◆ Task data ◆
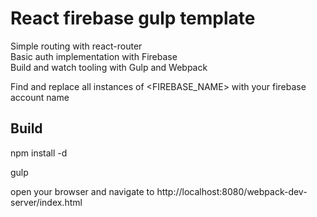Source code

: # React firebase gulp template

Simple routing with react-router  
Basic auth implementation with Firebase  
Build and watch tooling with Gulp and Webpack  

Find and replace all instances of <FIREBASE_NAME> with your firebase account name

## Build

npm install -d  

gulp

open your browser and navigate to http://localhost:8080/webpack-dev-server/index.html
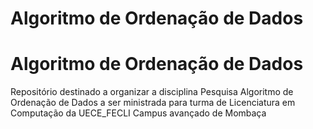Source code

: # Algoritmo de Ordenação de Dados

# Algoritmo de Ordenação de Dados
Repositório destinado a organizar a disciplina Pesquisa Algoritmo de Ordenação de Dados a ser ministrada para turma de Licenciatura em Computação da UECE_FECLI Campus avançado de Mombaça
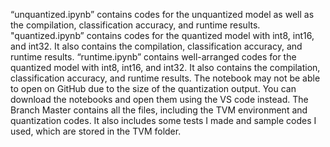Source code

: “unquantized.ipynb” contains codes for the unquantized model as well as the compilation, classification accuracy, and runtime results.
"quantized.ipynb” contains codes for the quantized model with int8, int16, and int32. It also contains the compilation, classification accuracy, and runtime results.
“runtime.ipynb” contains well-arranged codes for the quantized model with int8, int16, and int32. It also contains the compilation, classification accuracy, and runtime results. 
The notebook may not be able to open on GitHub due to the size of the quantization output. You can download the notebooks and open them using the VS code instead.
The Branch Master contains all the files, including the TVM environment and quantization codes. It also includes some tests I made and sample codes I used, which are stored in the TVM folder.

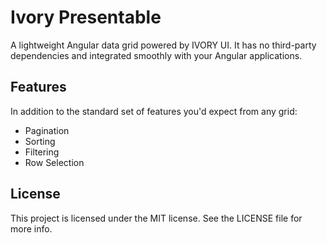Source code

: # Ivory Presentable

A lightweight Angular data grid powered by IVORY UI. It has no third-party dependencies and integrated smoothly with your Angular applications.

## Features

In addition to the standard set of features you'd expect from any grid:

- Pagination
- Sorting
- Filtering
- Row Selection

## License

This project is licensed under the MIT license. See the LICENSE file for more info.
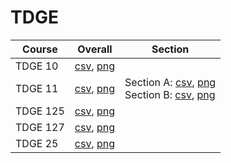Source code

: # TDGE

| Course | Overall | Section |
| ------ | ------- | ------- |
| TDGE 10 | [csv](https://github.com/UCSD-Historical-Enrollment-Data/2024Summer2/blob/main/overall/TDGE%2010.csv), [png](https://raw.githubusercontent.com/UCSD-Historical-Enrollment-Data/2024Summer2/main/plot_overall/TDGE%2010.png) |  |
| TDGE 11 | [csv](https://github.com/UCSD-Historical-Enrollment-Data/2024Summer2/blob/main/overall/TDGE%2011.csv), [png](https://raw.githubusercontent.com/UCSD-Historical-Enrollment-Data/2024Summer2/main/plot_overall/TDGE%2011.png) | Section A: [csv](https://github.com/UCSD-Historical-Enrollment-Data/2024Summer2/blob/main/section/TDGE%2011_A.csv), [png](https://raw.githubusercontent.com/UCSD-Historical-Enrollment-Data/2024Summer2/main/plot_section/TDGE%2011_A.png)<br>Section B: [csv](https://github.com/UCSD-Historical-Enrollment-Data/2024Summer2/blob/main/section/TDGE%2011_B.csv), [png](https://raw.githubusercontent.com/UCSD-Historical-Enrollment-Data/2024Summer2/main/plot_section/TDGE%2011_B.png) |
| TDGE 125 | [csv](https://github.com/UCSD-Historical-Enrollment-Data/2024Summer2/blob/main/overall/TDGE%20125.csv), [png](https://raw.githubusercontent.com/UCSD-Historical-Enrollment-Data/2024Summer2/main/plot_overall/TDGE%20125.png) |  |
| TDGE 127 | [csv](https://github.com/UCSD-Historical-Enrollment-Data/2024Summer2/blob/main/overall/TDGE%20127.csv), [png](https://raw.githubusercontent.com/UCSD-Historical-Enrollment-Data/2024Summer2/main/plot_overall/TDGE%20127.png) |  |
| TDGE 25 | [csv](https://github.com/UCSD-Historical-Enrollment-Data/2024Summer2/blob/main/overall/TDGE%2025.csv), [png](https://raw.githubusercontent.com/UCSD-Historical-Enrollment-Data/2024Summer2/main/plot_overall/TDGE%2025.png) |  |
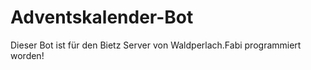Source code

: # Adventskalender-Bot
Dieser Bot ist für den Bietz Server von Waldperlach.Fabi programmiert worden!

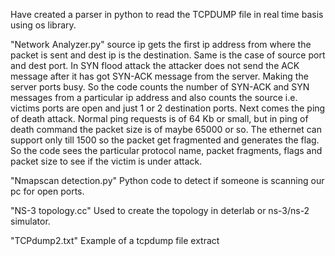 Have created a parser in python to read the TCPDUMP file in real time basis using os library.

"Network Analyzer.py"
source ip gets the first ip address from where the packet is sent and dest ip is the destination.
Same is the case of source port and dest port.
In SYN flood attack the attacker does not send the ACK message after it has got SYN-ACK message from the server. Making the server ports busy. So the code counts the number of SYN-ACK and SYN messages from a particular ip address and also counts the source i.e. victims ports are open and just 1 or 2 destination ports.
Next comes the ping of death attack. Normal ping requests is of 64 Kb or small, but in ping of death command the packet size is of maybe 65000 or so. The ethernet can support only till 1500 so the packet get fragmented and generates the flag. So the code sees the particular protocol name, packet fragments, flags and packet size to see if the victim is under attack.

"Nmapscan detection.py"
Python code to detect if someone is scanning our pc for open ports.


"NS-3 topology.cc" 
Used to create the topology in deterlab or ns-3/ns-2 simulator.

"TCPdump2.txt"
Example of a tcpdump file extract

◆ Problem details ◆
Copy out each line of the data where the string "Build" appears.

◆ Exercise result ◆
Build and watch tooling with Gulp and Webpack  
## Build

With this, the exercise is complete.